_DIRECTIONS_
There is material below. Print exactly the lines starting at the line with "This is the average velocity." and ending at the line with "This instantaneous velocity", ends included, and no others.

· · · · · · ·

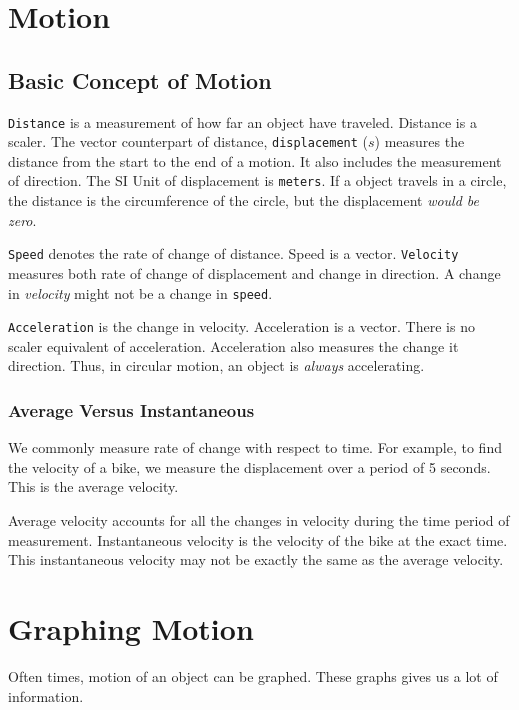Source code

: \documentclass[../notes.tex]{subfiles}
\begin{document}
\section{Motion}

\subsection{Basic Concept of Motion}

\texttt{Distance} is a measurement of how far an object have traveled. 
Distance is a scaler.
The vector counterpart of distance, \texttt{displacement} ($s$) measures the distance from the start to the end of a motion.
It also includes the measurement of direction.
The SI Unit of displacement is \texttt{meters}.
If a object travels in a circle, the distance is the circumference of the circle, but the displacement \textit{would be zero}.

\texttt{Speed} denotes the rate of change of distance.
Speed is a vector.
\texttt{Velocity} measures both rate of change of displacement and change in direction.
A change in \textit{velocity} might not be a change in \texttt{speed}.

\texttt{Acceleration} is the change in velocity.
Acceleration is a vector.
There is no scaler equivalent of acceleration.
Acceleration also measures the change it direction.
Thus, in circular motion, an object is \textit{always} accelerating.

\subsubsection{Average Versus Instantaneous}
We commonly measure rate of change with respect to time.
For example, to find the velocity of a bike, we measure the displacement over a period of 5 seconds.
This is the average velocity.

Average velocity accounts for all the changes in velocity during the time period of measurement.
Instantaneous velocity is the velocity of the bike at the exact time.
This instantaneous velocity may not be exactly the same as the average velocity.

\section{Graphing Motion}
Often times, motion of an object can be graphed. 
These graphs gives us a lot of information.
\end{document}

· · · · · · ·

_RESULT BELOW_
This is the average velocity.

Average velocity accounts for all the changes in velocity during the time period of measurement.
Instantaneous velocity is the velocity of the bike at the exact time.
This instantaneous velocity may not be exactly the same as the average velocity.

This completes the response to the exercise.